Sitting is bad for your health

Spending those long hours sitting in the same fixed posture at a desk is doing your body no good and may even be causing long term damage; but the growing adoption of height adjustable desks in South Africa may prove the antidote.

Richard Andrews, MD of Inspiration Office, says people weren’t designed to sit at a desk all day.

“But we’re seeing growing demand for sit stand desks from our clients in South Africa. Giving workers the choice of adjusting the height of a desk can make a big difference helping people to work more healthily and productively as well as relieving back and joint discomfort.”

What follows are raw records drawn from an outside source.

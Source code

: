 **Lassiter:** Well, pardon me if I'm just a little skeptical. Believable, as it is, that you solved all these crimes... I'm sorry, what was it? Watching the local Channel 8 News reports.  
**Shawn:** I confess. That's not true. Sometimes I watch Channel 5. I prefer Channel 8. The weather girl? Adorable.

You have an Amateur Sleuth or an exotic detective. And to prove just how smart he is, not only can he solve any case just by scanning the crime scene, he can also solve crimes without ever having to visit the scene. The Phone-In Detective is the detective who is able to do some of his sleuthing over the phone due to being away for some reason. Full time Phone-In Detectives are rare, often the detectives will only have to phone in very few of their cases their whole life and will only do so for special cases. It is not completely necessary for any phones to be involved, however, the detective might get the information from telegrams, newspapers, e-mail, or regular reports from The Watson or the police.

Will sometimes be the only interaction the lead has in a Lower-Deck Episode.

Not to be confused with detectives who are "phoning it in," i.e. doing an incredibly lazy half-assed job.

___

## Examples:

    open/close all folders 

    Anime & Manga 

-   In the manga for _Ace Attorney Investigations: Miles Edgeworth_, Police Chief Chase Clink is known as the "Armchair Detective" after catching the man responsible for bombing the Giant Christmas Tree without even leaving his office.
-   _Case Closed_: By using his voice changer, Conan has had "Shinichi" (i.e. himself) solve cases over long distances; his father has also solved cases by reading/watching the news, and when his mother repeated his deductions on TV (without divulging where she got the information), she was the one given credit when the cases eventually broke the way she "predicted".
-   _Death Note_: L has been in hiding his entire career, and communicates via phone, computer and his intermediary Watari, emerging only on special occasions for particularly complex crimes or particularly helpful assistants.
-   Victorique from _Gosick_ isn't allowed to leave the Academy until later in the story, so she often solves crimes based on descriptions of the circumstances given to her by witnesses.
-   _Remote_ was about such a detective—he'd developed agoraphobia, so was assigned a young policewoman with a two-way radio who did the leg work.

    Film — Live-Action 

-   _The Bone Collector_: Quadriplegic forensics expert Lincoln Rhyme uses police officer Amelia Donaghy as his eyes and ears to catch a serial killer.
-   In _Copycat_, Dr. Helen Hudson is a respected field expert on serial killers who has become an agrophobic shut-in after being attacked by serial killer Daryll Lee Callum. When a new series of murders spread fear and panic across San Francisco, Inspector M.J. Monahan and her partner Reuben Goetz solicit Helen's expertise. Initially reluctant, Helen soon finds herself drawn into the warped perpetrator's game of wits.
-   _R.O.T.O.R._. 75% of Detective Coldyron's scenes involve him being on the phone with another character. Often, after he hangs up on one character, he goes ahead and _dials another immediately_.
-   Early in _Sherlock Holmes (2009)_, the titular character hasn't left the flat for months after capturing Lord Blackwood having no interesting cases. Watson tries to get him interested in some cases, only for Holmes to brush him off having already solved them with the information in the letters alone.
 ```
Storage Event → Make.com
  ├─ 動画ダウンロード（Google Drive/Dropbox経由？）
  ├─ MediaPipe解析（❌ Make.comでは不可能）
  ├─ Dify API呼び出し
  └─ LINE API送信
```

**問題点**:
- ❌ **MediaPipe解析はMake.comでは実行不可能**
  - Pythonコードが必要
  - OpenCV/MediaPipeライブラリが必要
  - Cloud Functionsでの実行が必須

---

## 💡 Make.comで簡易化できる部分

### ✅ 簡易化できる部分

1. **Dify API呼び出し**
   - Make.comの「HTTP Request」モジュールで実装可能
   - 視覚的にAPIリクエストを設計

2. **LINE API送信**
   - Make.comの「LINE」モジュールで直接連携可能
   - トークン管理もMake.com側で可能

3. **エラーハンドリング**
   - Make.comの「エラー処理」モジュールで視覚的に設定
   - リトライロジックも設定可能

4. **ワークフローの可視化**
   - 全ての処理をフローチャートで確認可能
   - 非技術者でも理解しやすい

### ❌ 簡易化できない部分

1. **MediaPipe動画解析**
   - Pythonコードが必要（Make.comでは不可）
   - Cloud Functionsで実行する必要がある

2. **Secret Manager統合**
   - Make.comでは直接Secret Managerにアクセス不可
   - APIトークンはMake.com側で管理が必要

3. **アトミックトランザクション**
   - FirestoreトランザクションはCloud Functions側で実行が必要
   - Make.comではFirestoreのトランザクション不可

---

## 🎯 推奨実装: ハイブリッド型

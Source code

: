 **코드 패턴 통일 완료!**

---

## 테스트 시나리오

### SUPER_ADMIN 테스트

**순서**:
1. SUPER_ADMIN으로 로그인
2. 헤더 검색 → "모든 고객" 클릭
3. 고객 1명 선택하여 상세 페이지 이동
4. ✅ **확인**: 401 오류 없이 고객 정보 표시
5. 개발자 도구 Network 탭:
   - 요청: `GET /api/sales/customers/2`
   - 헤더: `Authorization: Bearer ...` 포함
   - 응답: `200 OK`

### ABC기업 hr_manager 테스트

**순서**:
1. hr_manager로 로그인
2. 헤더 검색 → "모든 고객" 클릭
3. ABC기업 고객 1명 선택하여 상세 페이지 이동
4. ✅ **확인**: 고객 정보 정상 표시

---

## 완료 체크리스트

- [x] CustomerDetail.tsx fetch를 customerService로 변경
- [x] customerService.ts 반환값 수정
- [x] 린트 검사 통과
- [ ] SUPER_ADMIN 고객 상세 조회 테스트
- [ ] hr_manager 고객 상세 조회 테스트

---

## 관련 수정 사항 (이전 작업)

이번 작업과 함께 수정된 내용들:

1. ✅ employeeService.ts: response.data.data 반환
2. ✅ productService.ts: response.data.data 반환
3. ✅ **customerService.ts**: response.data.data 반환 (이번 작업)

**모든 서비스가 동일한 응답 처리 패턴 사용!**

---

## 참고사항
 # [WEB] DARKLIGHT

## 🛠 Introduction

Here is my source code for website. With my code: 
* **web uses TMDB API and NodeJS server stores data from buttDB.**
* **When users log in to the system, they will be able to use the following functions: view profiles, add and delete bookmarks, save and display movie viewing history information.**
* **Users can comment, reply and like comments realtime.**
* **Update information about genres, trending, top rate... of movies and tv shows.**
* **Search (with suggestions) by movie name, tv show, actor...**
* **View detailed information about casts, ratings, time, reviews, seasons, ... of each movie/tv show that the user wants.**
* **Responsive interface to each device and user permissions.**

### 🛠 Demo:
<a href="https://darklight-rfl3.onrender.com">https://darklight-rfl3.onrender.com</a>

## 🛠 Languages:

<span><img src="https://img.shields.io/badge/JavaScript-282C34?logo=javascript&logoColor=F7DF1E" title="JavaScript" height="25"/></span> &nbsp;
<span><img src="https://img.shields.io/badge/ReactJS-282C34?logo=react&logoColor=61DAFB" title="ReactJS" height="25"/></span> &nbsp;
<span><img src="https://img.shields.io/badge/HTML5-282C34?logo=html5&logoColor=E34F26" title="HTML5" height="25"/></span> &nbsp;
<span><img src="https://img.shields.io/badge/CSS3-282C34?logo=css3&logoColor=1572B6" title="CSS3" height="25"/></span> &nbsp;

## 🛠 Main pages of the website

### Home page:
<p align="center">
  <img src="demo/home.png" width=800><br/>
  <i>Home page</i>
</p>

Importance of movement and variation

“While a good quality office chair offers great comfort and support, it can only go so far. As a result it’s always a good idea to get up out of your chair regularly through the day,” noted Andrews.

In reality what often happens is we get involved with our work and end up sitting far too long until the aches and pains set in and force us to move.

The beauty of sit and stand working is it allows you to work in a wide variety of postures that can’t be achieved while sitting.

“It helps to make for a far more natural way of working. And by taking note of our body’s signals of fatigue and stress all that’s needed is a change of work position. This wide variation of movement keeps the body more active and healthy,” says Andrews.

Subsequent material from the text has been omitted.